> **DIRECTIONS FOR THIS TASK**
Scan the entries for the string "Google" and give the number of lines that have it, nothing further.
[Opening THE RECORDS section]
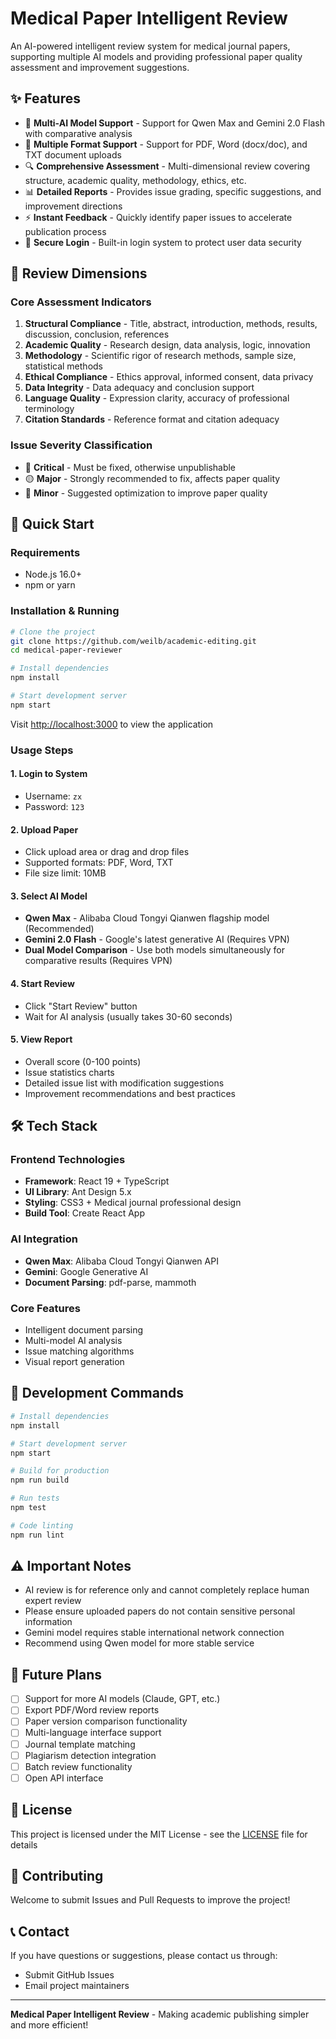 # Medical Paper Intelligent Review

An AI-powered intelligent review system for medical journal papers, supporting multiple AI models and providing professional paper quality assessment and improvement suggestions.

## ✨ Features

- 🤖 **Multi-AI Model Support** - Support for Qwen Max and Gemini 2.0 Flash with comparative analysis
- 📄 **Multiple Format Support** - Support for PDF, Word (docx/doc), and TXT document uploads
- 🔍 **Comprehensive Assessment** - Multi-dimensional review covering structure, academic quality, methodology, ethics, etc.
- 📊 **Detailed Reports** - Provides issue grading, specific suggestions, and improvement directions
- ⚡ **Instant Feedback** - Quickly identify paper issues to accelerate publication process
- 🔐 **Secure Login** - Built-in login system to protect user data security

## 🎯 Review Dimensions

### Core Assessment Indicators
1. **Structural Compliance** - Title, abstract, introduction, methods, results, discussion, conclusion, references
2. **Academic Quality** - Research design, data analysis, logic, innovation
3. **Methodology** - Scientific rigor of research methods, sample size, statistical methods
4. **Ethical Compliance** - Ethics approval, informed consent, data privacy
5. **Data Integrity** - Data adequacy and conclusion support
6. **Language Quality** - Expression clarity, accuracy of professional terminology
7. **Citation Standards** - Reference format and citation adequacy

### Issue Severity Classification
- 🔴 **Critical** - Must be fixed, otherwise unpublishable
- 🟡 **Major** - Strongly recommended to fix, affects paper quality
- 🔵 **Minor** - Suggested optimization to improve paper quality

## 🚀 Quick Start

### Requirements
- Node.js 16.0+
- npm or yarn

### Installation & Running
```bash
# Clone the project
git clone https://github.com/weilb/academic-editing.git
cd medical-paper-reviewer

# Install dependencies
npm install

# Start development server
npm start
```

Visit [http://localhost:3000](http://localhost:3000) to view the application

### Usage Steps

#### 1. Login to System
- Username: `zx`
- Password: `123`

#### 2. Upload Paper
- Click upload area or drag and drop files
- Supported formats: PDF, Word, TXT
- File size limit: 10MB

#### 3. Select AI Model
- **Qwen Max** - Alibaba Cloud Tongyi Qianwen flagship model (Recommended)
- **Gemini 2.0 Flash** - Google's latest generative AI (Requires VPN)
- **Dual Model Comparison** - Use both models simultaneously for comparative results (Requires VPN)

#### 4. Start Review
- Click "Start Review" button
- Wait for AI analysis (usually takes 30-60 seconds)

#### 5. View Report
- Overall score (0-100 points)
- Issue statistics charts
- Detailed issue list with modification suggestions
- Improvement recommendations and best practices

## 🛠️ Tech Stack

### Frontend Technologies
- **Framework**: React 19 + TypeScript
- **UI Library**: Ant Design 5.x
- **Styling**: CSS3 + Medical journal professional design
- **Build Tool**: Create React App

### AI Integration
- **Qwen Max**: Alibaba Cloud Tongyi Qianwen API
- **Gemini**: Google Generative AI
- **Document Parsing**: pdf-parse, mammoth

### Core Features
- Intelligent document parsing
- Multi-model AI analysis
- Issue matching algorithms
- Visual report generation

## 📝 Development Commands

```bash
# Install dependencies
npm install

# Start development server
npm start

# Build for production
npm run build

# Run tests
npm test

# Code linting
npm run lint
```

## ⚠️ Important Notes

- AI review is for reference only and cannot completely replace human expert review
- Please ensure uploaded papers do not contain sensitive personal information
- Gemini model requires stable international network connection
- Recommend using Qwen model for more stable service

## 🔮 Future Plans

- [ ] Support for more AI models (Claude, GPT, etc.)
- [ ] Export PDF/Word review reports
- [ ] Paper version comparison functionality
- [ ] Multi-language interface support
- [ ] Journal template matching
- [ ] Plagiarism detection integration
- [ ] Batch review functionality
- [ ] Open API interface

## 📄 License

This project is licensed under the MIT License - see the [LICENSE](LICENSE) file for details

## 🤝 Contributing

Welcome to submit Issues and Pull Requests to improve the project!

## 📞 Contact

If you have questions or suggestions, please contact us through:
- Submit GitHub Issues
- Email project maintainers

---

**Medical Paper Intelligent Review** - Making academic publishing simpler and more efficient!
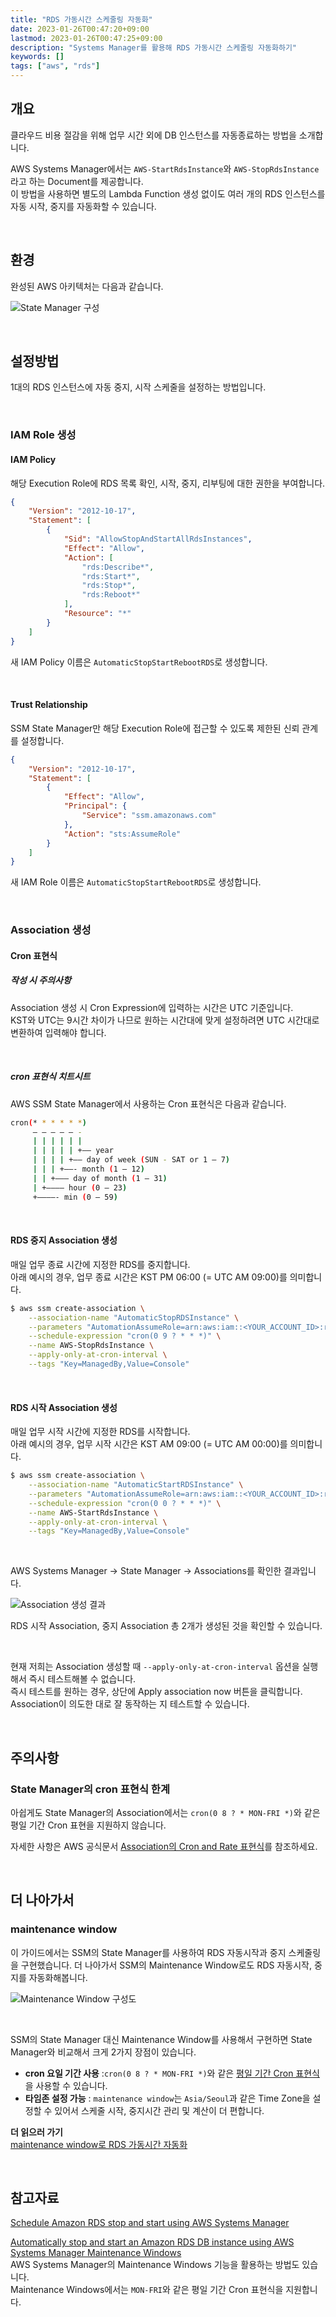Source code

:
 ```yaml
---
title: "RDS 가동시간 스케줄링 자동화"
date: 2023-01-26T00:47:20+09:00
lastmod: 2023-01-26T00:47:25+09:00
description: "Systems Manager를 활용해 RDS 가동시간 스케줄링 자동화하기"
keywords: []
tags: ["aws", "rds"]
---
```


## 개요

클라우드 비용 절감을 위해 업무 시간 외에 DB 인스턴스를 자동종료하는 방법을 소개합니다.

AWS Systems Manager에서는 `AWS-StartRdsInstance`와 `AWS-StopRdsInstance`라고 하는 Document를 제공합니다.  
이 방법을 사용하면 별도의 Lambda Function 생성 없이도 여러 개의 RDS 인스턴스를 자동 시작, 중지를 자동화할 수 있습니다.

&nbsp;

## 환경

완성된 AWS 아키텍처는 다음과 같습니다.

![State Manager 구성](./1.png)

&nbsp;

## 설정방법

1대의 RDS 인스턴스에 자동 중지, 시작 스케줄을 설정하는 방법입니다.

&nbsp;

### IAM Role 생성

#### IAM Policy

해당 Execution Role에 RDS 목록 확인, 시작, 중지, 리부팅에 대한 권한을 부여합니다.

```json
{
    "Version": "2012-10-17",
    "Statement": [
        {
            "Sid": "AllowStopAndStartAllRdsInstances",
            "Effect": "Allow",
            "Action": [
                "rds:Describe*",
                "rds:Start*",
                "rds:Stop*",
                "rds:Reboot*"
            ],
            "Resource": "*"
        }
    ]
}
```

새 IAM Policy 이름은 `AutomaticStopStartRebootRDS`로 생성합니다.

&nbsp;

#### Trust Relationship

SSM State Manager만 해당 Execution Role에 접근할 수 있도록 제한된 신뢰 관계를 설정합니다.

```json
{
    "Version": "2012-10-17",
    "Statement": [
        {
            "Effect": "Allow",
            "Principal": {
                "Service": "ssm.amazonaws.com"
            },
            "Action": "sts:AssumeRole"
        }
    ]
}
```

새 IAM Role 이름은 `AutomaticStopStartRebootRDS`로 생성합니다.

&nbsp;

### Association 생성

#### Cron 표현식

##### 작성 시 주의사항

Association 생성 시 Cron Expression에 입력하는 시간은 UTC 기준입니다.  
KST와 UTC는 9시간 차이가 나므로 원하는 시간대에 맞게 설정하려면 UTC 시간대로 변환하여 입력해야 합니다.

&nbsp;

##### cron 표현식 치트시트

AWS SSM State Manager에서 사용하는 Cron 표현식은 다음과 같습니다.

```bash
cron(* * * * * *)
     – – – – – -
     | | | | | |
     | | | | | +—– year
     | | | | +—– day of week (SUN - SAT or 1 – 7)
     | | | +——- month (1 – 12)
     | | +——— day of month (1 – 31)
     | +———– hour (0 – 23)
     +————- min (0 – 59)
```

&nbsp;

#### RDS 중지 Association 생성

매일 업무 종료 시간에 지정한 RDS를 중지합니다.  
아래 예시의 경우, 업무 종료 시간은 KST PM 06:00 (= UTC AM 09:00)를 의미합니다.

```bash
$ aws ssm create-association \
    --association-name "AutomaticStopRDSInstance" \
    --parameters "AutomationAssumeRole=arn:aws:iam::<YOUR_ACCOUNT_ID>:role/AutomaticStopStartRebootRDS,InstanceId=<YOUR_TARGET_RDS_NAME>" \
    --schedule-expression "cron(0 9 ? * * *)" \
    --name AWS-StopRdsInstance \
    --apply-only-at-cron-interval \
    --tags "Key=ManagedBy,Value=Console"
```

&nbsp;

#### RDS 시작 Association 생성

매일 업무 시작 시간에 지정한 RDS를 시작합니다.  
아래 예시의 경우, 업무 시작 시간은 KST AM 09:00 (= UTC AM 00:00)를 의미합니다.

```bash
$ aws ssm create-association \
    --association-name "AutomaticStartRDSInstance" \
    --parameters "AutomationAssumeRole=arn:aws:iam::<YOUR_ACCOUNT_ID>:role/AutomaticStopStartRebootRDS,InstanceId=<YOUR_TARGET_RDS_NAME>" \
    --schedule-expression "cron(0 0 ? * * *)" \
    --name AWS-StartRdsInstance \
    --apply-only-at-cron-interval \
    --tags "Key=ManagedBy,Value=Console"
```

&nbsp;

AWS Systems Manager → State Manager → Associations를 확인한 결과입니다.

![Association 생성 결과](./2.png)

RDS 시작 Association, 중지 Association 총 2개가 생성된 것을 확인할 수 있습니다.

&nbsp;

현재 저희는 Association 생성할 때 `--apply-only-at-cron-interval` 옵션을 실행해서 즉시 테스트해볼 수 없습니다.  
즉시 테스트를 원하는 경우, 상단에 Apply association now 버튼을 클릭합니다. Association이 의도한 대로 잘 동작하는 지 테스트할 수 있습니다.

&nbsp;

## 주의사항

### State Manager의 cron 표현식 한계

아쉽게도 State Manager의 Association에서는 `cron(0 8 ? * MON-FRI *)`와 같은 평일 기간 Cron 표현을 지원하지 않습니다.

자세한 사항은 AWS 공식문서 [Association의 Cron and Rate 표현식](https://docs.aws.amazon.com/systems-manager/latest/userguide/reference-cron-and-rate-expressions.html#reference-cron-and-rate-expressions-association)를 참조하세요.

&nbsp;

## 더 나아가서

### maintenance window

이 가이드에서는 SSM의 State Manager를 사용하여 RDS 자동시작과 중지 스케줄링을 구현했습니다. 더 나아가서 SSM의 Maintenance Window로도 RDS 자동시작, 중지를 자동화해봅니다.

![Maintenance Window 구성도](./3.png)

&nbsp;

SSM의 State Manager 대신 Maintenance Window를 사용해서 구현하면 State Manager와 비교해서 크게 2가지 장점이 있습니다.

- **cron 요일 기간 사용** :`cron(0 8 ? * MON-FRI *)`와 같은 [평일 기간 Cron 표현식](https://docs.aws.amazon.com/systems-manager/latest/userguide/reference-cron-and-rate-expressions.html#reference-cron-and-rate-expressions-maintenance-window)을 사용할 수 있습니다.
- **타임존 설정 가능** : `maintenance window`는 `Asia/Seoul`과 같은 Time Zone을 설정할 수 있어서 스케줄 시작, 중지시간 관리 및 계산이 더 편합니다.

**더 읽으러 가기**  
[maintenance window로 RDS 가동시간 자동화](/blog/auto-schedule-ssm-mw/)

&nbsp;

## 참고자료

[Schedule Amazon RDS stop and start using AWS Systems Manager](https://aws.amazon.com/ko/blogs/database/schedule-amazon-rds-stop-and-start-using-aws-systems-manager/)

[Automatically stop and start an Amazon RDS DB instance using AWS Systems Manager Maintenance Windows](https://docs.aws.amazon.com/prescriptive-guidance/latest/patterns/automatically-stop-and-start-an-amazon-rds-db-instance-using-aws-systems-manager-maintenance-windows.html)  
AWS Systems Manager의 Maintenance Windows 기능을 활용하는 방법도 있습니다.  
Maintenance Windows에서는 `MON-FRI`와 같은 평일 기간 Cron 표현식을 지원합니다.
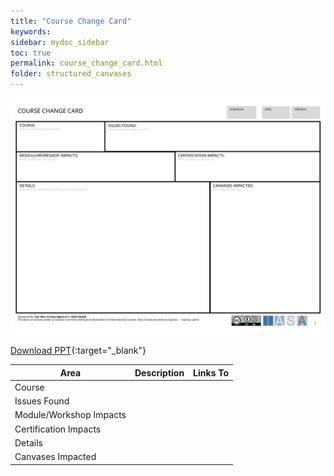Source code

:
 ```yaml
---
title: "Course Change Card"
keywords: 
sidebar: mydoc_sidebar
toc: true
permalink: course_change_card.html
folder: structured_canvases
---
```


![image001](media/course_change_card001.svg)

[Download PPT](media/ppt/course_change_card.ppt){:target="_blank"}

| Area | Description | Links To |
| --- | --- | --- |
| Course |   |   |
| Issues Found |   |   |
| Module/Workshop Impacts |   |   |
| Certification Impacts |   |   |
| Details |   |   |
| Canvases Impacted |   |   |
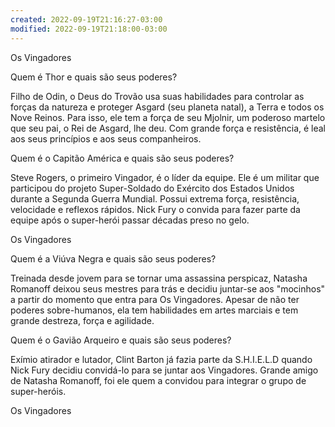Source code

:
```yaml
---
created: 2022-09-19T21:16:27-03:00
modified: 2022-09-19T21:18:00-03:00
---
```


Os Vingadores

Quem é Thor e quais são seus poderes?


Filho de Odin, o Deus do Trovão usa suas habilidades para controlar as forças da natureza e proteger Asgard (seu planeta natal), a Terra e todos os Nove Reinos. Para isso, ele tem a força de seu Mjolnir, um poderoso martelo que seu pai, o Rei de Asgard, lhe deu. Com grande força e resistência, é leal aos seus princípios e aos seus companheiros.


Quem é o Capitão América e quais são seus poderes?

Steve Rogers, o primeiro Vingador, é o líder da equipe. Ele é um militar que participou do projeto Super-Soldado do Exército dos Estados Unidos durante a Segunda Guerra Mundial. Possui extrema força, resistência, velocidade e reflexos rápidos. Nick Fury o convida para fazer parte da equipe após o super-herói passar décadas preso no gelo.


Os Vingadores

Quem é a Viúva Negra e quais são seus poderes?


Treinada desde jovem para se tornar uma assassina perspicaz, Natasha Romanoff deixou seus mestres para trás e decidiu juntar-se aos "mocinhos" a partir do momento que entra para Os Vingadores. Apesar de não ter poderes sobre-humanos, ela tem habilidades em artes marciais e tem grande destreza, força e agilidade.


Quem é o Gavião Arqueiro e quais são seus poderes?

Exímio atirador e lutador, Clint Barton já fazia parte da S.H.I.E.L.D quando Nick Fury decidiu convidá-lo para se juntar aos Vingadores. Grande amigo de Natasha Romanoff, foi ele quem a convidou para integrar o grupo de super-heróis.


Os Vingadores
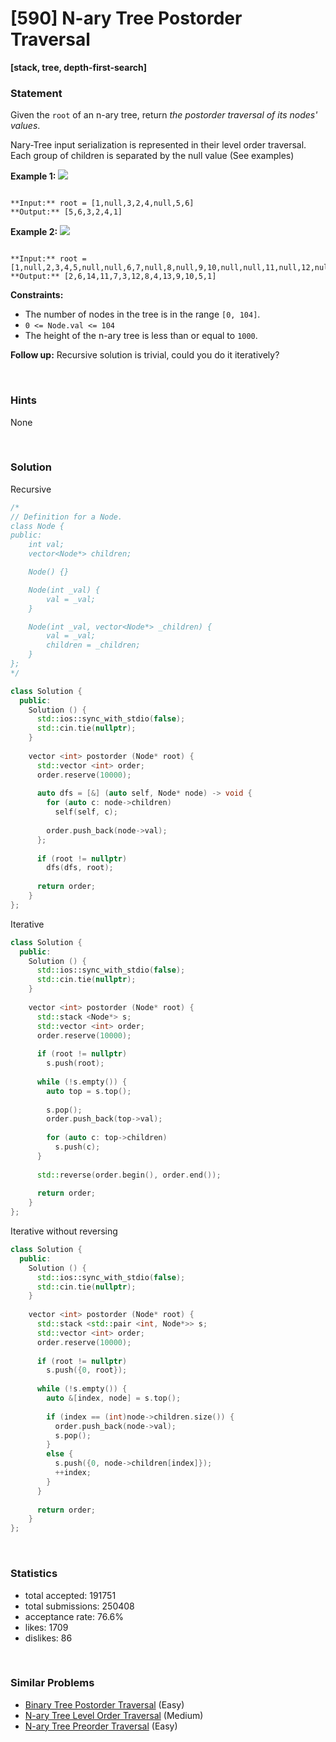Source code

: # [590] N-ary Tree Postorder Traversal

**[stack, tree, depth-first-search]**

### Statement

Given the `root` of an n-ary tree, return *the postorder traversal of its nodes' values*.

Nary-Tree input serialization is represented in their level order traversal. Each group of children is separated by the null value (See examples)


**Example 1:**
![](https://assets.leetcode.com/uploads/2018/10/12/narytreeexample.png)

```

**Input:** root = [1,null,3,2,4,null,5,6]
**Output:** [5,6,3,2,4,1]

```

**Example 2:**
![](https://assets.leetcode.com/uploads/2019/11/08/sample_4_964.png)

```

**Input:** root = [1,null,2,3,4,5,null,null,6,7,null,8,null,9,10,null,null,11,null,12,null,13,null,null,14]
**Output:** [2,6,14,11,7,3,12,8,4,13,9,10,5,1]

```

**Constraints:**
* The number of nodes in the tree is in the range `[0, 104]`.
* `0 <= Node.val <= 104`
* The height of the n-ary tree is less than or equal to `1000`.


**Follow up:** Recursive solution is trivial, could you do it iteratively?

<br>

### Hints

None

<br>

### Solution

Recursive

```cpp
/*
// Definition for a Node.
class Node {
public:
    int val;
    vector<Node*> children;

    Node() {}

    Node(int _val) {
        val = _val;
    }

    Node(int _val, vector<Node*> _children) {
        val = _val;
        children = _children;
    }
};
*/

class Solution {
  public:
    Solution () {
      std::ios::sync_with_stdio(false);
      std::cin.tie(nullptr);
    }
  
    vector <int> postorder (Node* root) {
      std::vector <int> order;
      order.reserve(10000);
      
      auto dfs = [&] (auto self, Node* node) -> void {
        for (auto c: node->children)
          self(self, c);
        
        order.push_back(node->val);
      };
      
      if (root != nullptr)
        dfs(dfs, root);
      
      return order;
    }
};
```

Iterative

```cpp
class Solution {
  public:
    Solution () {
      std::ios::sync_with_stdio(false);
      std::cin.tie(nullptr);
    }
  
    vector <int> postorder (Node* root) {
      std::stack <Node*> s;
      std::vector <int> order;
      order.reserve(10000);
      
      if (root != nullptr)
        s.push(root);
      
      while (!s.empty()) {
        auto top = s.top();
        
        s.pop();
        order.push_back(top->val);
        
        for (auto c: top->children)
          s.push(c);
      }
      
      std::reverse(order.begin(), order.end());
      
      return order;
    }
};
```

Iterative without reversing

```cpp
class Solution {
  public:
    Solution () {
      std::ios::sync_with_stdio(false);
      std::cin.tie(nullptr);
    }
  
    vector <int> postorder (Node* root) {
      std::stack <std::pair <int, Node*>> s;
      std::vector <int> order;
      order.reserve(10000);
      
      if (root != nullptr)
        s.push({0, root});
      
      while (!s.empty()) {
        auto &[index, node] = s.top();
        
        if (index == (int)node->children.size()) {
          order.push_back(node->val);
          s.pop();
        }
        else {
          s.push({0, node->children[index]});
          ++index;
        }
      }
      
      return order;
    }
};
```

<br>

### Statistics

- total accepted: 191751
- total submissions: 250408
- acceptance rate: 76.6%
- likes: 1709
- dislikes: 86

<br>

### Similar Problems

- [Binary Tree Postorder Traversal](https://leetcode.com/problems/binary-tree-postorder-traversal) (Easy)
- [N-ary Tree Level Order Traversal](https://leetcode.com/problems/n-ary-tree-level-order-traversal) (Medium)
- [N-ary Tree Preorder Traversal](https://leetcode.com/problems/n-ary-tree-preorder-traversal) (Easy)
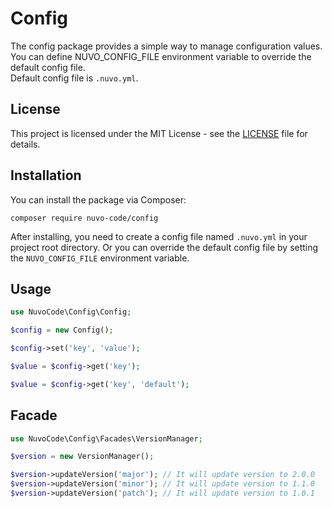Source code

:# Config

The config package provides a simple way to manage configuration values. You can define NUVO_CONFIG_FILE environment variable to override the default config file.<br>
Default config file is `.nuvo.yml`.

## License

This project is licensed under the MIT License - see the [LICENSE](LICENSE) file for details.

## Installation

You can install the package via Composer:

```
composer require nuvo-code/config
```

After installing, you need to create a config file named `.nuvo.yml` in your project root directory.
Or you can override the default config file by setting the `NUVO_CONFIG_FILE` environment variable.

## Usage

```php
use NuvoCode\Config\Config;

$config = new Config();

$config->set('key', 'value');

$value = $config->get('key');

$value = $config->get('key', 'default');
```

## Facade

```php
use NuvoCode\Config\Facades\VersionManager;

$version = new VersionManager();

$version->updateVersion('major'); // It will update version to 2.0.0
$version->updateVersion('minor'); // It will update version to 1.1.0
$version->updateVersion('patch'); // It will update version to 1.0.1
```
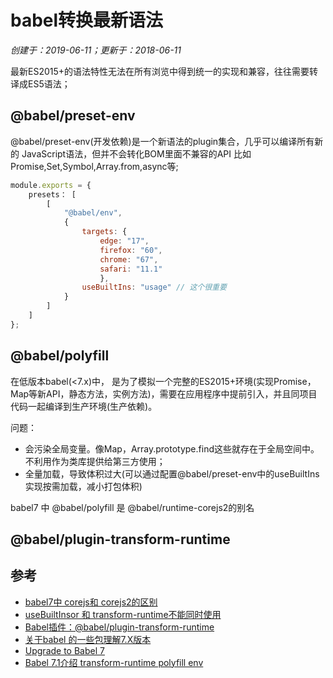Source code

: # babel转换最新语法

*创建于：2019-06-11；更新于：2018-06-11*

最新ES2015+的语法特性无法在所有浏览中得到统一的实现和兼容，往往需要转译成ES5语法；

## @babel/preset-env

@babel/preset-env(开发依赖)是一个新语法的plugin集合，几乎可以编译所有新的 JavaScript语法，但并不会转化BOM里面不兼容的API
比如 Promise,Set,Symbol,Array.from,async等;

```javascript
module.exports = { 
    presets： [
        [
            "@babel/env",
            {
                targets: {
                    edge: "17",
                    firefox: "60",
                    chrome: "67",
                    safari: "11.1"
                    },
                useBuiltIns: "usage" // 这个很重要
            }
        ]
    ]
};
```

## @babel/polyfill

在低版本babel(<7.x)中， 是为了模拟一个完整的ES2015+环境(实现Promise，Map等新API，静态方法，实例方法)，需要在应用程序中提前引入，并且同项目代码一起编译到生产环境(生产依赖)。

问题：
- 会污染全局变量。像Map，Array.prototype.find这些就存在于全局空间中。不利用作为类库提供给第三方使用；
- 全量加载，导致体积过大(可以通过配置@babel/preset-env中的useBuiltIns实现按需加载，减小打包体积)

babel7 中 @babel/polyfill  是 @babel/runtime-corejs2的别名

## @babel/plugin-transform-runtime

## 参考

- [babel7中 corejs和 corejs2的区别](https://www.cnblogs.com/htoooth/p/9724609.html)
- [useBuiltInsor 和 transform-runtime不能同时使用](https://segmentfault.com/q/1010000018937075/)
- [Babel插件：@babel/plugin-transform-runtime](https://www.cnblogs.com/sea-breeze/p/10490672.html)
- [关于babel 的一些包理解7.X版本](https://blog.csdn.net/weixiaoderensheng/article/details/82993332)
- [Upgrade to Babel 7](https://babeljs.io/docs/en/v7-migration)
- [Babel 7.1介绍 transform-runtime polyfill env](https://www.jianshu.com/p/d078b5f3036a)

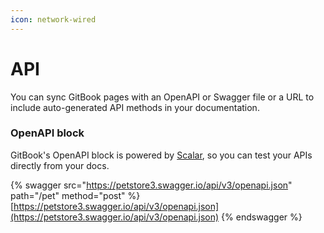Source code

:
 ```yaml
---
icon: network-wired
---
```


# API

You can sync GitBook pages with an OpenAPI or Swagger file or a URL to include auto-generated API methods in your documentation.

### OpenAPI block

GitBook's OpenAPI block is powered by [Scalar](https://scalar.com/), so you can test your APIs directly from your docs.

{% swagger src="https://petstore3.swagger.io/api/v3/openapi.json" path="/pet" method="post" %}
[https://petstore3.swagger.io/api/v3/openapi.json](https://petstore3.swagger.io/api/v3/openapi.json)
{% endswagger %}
[Closing THE RECORDS section]
> **REPLY TO THE EXERCISE**
2